→ **Record excerpts**:
=-=-=-=-=

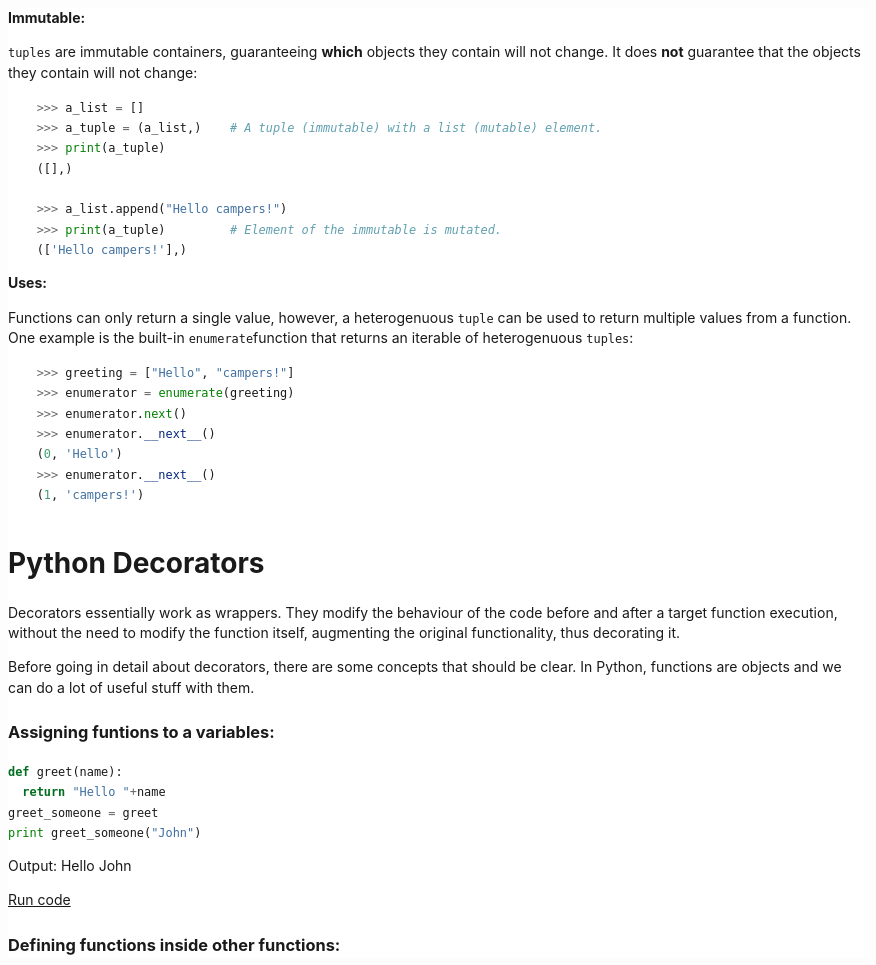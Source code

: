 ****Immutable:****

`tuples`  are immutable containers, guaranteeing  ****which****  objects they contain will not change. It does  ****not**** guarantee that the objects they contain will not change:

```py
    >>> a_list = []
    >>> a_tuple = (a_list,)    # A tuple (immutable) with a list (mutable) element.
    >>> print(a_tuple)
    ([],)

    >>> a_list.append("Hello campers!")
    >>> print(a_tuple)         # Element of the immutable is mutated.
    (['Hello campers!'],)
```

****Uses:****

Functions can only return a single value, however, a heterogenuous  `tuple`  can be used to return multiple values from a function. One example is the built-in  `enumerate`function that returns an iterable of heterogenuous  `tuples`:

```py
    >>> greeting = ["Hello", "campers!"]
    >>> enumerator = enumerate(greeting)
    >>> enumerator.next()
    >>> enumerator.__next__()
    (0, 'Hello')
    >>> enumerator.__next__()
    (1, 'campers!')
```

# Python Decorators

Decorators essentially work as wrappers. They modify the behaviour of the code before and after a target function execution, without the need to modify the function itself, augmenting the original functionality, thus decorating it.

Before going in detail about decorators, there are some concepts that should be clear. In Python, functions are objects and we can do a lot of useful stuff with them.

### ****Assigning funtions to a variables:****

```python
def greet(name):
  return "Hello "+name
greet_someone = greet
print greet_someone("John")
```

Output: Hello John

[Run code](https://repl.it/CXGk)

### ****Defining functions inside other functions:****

=-=-=-=-=

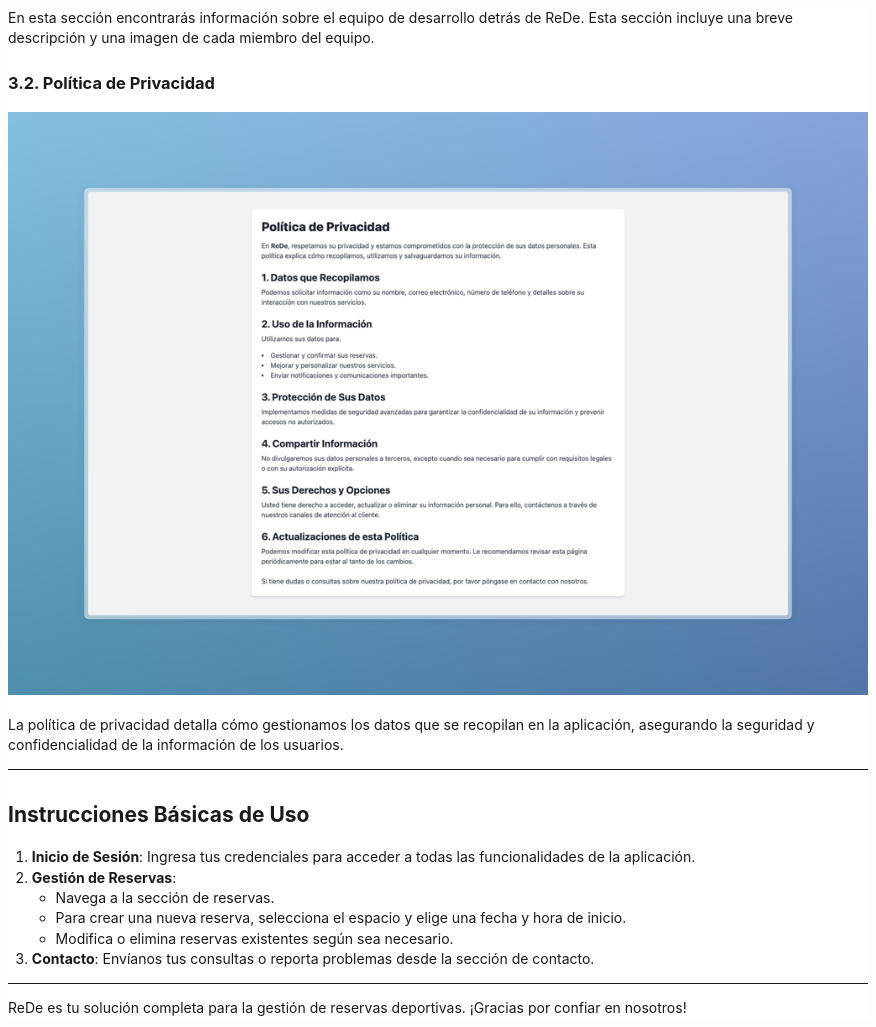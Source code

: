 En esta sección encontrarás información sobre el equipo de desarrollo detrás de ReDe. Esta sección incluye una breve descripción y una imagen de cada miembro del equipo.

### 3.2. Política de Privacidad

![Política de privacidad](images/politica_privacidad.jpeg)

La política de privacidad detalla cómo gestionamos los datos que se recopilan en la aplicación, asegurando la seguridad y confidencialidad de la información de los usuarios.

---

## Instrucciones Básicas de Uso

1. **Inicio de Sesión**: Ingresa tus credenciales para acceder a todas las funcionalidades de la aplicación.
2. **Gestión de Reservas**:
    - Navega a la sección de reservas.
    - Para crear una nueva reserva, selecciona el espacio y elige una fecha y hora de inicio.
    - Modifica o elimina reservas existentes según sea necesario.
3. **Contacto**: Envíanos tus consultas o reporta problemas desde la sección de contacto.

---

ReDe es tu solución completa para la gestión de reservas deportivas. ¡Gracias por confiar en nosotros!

=-=-=-=-=

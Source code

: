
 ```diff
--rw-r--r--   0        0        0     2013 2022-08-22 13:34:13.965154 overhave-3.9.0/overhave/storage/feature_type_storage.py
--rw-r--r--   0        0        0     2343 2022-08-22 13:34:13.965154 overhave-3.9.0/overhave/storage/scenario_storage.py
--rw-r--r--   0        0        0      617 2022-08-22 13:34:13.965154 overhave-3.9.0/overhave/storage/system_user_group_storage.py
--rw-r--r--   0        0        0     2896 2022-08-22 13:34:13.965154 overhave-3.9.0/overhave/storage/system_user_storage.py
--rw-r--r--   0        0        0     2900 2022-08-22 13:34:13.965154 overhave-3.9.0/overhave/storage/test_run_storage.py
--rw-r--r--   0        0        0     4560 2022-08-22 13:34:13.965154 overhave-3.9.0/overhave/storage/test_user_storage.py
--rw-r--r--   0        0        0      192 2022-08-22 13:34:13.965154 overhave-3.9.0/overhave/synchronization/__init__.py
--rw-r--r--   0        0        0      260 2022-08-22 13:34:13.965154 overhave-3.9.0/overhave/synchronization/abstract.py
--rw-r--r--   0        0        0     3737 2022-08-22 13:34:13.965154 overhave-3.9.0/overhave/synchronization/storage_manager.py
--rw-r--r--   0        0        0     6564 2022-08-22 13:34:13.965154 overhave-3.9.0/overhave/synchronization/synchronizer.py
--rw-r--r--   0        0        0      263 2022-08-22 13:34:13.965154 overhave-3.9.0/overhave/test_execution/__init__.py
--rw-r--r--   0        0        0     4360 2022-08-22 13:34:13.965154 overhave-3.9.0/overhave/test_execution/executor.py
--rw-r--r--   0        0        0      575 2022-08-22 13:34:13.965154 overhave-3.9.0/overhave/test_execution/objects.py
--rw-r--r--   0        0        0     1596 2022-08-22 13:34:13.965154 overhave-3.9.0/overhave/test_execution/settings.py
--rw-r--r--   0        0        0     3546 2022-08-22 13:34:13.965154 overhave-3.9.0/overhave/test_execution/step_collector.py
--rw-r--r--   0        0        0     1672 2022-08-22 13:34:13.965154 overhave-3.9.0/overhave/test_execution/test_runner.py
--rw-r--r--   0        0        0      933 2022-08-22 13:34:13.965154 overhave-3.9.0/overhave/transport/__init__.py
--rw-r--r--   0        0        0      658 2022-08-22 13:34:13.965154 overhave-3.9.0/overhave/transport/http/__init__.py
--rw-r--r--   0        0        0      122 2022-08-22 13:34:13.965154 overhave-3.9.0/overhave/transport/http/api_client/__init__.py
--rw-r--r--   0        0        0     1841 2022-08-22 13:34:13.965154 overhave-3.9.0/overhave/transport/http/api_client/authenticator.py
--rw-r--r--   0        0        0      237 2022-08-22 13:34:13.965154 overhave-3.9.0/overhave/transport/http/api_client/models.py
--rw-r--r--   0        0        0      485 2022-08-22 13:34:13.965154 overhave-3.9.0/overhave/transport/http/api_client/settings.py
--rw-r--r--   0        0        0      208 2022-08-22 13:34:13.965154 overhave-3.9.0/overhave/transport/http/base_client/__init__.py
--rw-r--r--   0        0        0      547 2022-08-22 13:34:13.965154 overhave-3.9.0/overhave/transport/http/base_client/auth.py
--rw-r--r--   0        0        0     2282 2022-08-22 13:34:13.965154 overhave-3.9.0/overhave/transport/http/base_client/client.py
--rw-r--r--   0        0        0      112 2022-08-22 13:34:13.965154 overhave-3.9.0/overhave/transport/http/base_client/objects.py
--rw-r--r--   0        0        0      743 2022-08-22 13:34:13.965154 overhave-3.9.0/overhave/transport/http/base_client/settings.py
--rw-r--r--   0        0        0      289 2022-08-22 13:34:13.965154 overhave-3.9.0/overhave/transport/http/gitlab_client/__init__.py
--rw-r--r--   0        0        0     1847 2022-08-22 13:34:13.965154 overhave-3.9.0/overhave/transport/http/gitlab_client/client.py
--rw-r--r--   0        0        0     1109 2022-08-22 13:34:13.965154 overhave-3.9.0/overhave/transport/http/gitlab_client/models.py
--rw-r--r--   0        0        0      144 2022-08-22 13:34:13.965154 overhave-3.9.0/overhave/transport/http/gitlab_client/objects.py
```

=-=-=-=-=

Take from the entries every line that has the string "models".

--rw-r--r--   0        0        0      237 2022-08-22 13:34:13.965154 overhave-3.9.0/overhave/transport/http/api_client/models.py
--rw-r--r--   0        0        0     1109 2022-08-22 13:34:13.965154 overhave-3.9.0/overhave/transport/http/gitlab_client/models.py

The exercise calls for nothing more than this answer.